_EXERCISE REQUIREMENTS_.
In the data that follows, count the lines in which the word "downloader" occurs, and report that figure alone.

_DATA SUPPLIED_.
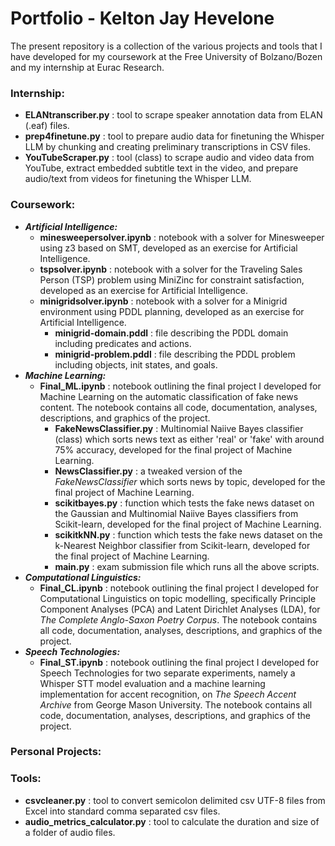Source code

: # Portfolio - Kelton Jay Hevelone
The present repository is a collection of the various projects and tools that I have developed for my coursework at the Free University of Bolzano/Bozen and my internship at Eurac Research.

### Internship:
* **ELANtranscriber.py** : tool to scrape speaker annotation data from ELAN (.eaf) files.
* **prep4finetune.py** : tool to prepare audio data for finetuning the Whisper LLM by chunking and creating preliminary transcriptions in CSV files.
* **YouTubeScraper.py** : tool (class) to scrape audio and video data from YouTube, extract embedded subtitle text in the video, and prepare audio/text from videos for finetuning the Whisper LLM.

### Coursework:
* ***Artificial Intelligence:***
  * **minesweepersolver.ipynb** : notebook with a solver for Minesweeper using z3 based on SMT, developed as an exercise for Artificial Intelligence.
  * **tspsolver.ipynb** : notebook with a solver for the Traveling Sales Person (TSP) problem using MiniZinc for constraint satisfaction, developed as an exercise for Artificial Intelligence.
  * **minigridsolver.ipynb** : notebook with a solver for a Minigrid environment using PDDL planning, developed as an exercise for Artificial Intelligence.
    * **minigrid-domain.pddl** : file describing the PDDL domain including predicates and actions.
    * **minigrid-problem.pddl** : file describing the PDDL problem including objects, init states, and goals.
* ***Machine Learning:***
  * **Final_ML.ipynb** : notebook outlining the final project I developed for Machine Learning on the automatic classification of fake news content. The notebook contains all code, documentation, analyses, descriptions, and graphics of the project.
    * **FakeNewsClassifier.py** : Multinomial Naiive Bayes classifier (class) which sorts news text as either 'real' or 'fake' with around 75% accuracy, developed for the final project of Machine Learning.
    *  **NewsClassifier.py** : a tweaked version of the *FakeNewsClassifier* which sorts news by topic, developed for the final project of Machine Learning.
    *  **scikitbayes.py** : function which tests the fake news dataset on the Gaussian and Multinomial Naiive Bayes classifiers from Scikit-learn, developed for the final project of Machine Learning.
    *  **scikitkNN.py** : function which tests the fake news dataset on the k-Nearest Neighbor classifier from Scikit-learn, developed for the final project of Machine Learning.
    *  **main.py** : exam submission file which runs all the above scripts.
* ***Computational Linguistics:***
  *  **Final_CL.ipynb** : notebook outlining the final project I developed for Computational Linguistics on topic modelling, specifically Principle Component Analyses (PCA) and Latent Dirichlet Analyses (LDA), for *The Complete Anglo-Saxon Poetry Corpus*. The notebook contains all code, documentation, analyses, descriptions, and graphics of the project.
* ***Speech Technologies:***
  *  **Final_ST.ipynb** : notebook outlining the final project I developed for Speech Technologies for two separate experiments, namely a Whisper STT model evaluation and a machine learning implementation for accent recognition, on *The Speech Accent Archive* from George Mason University. The notebook contains all code, documentation, analyses, descriptions, and graphics of the project.

### Personal Projects:

### Tools:
* **csvcleaner.py** : tool to convert semicolon delimited csv UTF-8 files from Excel into standard comma separated csv files.
* **audio_metrics_calculator.py** : tool to calculate the duration and size of a folder of audio files.
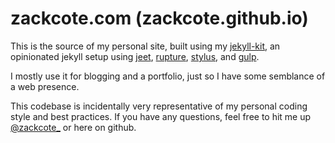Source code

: zackcote.com (zackcote.github.io)
==========

This is the source of my personal site, built using my [jekyll-kit](https://github.com/zackcote/jekyll-kit), an opinionated jekyll setup using [jeet](), [rupture](), [stylus](), and [gulp]().

I mostly use it for blogging and a portfolio, just so I have some semblance of a web presence.

This codebase is incidentally very representative of my personal coding style and best practices. If you have any questions, feel free to hit me up [@zackcote_](https://twitter.com/zackcote_) or here on github.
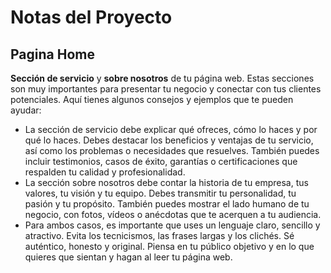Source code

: # Notas del Proyecto

## Pagina Home

**Sección de servicio** y **sobre nosotros** de tu página web. Estas secciones son muy importantes para presentar tu negocio y conectar con tus clientes potenciales. Aquí tienes algunos consejos y ejemplos que te pueden ayudar:

- La sección de servicio debe explicar qué ofreces, cómo lo haces y por qué lo haces. Debes destacar los beneficios y ventajas de tu servicio, así como los problemas o necesidades que resuelves. También puedes incluir testimonios, casos de éxito, garantías o certificaciones que respalden tu calidad y profesionalidad.
- La sección sobre nosotros debe contar la historia de tu empresa, tus valores, tu visión y tu equipo. Debes transmitir tu personalidad, tu pasión y tu propósito. También puedes mostrar el lado humano de tu negocio, con fotos, vídeos o anécdotas que te acerquen a tu audiencia.
- Para ambos casos, es importante que uses un lenguaje claro, sencillo y atractivo. Evita los tecnicismos, las frases largas y los clichés. Sé auténtico, honesto y original. Piensa en tu público objetivo y en lo que quieres que sientan y hagan al leer tu página web.
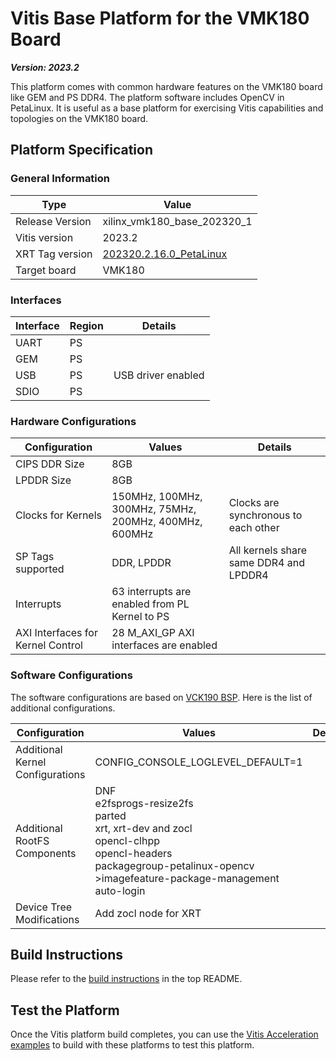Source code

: # Vitis Base Platform for the VMK180 Board

***Version: 2023.2***

This platform comes with common hardware features on the VMK180 board like GEM and PS DDR4. The platform software includes OpenCV in PetaLinux. It is useful as a base platform for exercising Vitis capabilities and topologies on the VMK180 board.

## Platform Specification

### General Information

| Type              | Value                       |
| ----------------- | --------------------------- |
| Release Version   | xilinx_vmk180_base_202320_1 |
| Vitis version     | 2023.2                      |
| XRT Tag version   | [202320.2.16.0_PetaLinux](https://github.com/Xilinx/XRT/releases/tag/202320.2.16.0_PetaLinux)     |
| Target board      | VMK180                      |

### Interfaces

| Interface | Region | Details            |
| --------- | ------ | ------------------ |
| UART      | PS     |                    |
| GEM       | PS     |                    |
| USB       | PS     | USB driver enabled |
| SDIO      | PS     |                    |

### Hardware Configurations

| Configuration                 | Values                                                | Details                             |
| ----------------------------- | ----------------------------------------------------- | ------------------------------------|
| CIPS DDR Size                 | 8GB                                                   |                                     |
| LPDDR Size                    |  8GB                                                  |                                     |
| Clocks for Kernels            | 150MHz, 100MHz, 300MHz, 75MHz, 200MHz, 400MHz, 600MHz | Clocks are synchronous to each other|
| SP Tags supported             | DDR, LPDDR                                            | All kernels share same DDR4 and LPDDR4 |
| Interrupts                    | 63 interrupts are enabled from PL Kernel to PS        |                                     |
| AXI Interfaces for Kernel Control | 28 M_AXI_GP AXI interfaces are enabled            |                                     |

### Software Configurations

The software configurations are based on [VCK190 BSP](https://www.author.xilinx.com/member/vck190-ea.html#tools). Here is the list of additional configurations.

| Configuration                    | Values                                                       | Details |
| -------------------------------- | ------------------------------------------------------------ | ------- |
| Additional Kernel Configurations | CONFIG_CONSOLE_LOGLEVEL_DEFAULT=1                            |         |
| Additional RootFS Components     | DNF<br />e2fsprogs-resize2fs<br />parted<br />xrt, xrt-dev and zocl<br />opencl-clhpp<br />opencl-headers<br />packagegroup-petalinux-opencv<br />>imagefeature-package-management<br />auto-login |         |
| Device Tree Modifications        | Add zocl node for XRT                                       |         |

## Build Instructions

Please refer to the [build instructions](../../README.md#build-instructions) in the top README.

## Test the Platform

Once the Vitis platform build completes, you can use the [Vitis Acceleration examples](https://github.com/Xilinx/Vitis_Accel_Examples) to build with these platforms to test this platform.
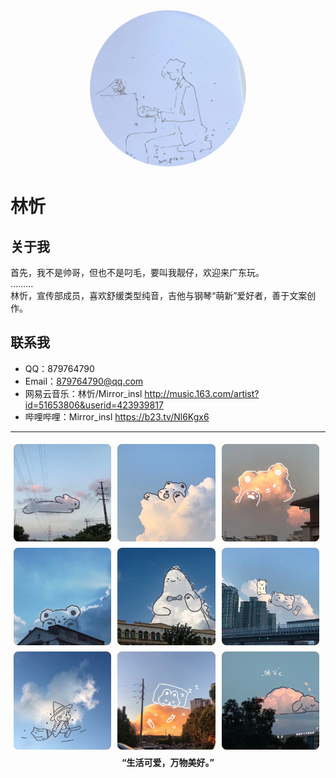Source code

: <div align=center><img src="assets/avatar.jpg" style="width: 250px; height: auto; border-radius: 50%; overflow: hidden;" /></div>

# 林忻

## 关于我
首先，我不是帅哥，但也不是叼毛，要叫我靓仔，欢迎来广东玩。  
………  
林忻，宣传部成员，喜欢舒缓类型纯音，吉他与钢琴“萌新”爱好者，善于文案创作。  

## 联系我
- QQ：879764790
- Email：[879764790@qq.com](mailto://879764790@qq.com)
- 网易云音乐：林忻/Mirror_insl <http://music.163.com/artist?id=51653806&userid=423939817>
- 哔哩哔哩：Mirror_insl <https://b23.tv/Nl6Kgx6>

-----

<style>
.box-wrap {
    max-width: 700px;
    margin: auto auto;
	text-align: center;
	overflow: hidden; 
}

.box-wrap>.box {
	width: 31%;
	padding-top: 31%;
	margin: 1%;
	border-radius: 5%;
	float: left;
    overflow: hidden; 
	background-color: orange;
    position: relative;
}

.box-wrap>.text {
    width: 100%;
    margin-top: 100%;
}

.box>img {
    position: absolute;
    left: 0;
    top: 0;
    height: 100%;
    width: 100%;
    overflow: hidden;
}
</style>
<div class="box-wrap">
		<div class="box"><img src="assets/img1.jpg" /></div>
		<div class="box"><img src="assets/img2.jpg" /></div>
		<div class="box"><img src="assets/img3.jpg" /></div>
		<div class="box"><img src="assets/img4.jpg" /></div>
		<div class="box"><img src="assets/img5.jpg" /></div>
		<div class="box"><img src="assets/img6.jpg" /></div>
		<div class="box"><img src="assets/img7.jpg" /></div>
		<div class="box"><img src="assets/img8.jpg" /></div>
		<div class="box"><img src="assets/img9.jpg" /></div>
        <div class="text"><p><strong>“生活可爱，万物美好。”</strong></p></div>
</div>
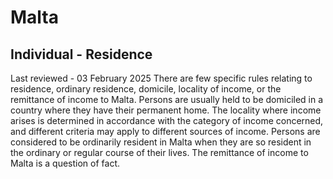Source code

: # Malta
## Individual - Residence
Last reviewed - 03 February 2025
There are few specific rules relating to residence, ordinary residence, domicile, locality of income, or the remittance of income to Malta. Persons are usually held to be domiciled in a country where they have their permanent home. The locality where income arises is determined in accordance with the category of income concerned, and different criteria may apply to different sources of income. Persons are considered to be ordinarily resident in Malta when they are so resident in the ordinary or regular course of their lives. The remittance of income to Malta is a question of fact.
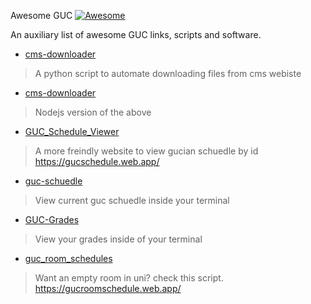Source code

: Awesome GUC [![Awesome](https://cdn.rawgit.com/sindresorhus/awesome/d7305f38d29fed78fa85652e3a63e154dd8e8829/media/badge.svg)](https://github.com/sindresorhus/awesome)

An auxiliary list of awesome GUC links, scripts and software.

- [cms-downloader](https://github.com/aboueleyes/cms-downloader) 
  
>   A python script to automate downloading files from cms webiste
- [cms-downloader](https://github.com/AhmedAshrafAZ/cms-downloader) 

> Nodejs version of the above
- [GUC_Schedule_Viewer](https://github.com/Pandemic1617/GUC_Schedule_Viewer) 

> A more freindly website to view gucian schuedle by id https://gucschedule.web.app/

- [guc-schuedle](https://github.com/aboueleyes/guc-schedule) 

 > View current guc schuedle inside your terminal 

- [GUC-Grades](https://github.com/AhmedNasserG/GUC-Grades)  
 
 > View your grades inside of your terminal 

- [guc_room_schedules](https://github.com/Kemosalamy/guc_room_schedules)

> Want an empty room in uni? check this script.
 https://gucroomschedule.web.app/
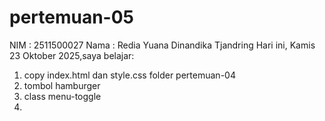 # pertemuan-05
NIM : 2511500027
Nama : Redia Yuana Dinandika Tjandring
Hari ini, Kamis 23 Oktober 2025,saya belajar:
<ol>
<li>copy index.html dan style.css folder pertemuan-04</li>
<li>tombol hamburger</li>
<li>class menu-toggle</li>
<li>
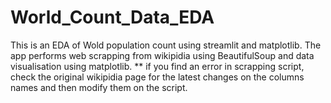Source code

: # World_Count_Data_EDA
This is an EDA of Wold population count using streamlit and matplotlib.
The app performs web scrapping from wikipidia using BeautifulSoup and data visualisation using matplotlib.
** if you find an error in scrapping script, check the original wikipidia page for the latest changes on the columns names and then modify them on the script.
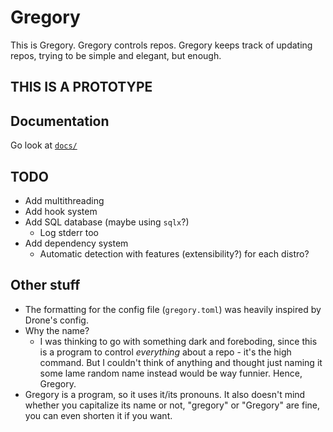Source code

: # Gregory

This is Gregory. Gregory controls repos. Gregory keeps track of updating repos, trying to be simple and elegant, but enough.

## THIS IS A PROTOTYPE

## Documentation

Go look at [`docs/`](/docs/)

## TODO

- Add multithreading
- Add hook system
- Add SQL database (maybe using `sqlx`?)
  - Log stderr too
- Add dependency system
  - Automatic detection with features (extensibility?) for each distro?

## Other stuff

- The formatting for the config file (`gregory.toml`) was heavily inspired by Drone's config.
- Why the name?
  - I was thinking to go with something dark and foreboding, since this is a program to control *everything* about a repo - it's the high command. But I couldn't think of anything and thought just naming it some lame random name instead would be way funnier. Hence, Gregory.
- Gregory is a program, so it uses it/its pronouns. It also doesn't mind whether you capitalize its name or not, "gregory" or "Gregory" are fine, you can even shorten it if you want.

_ANSWER FOR THIS EXERCISE_.
2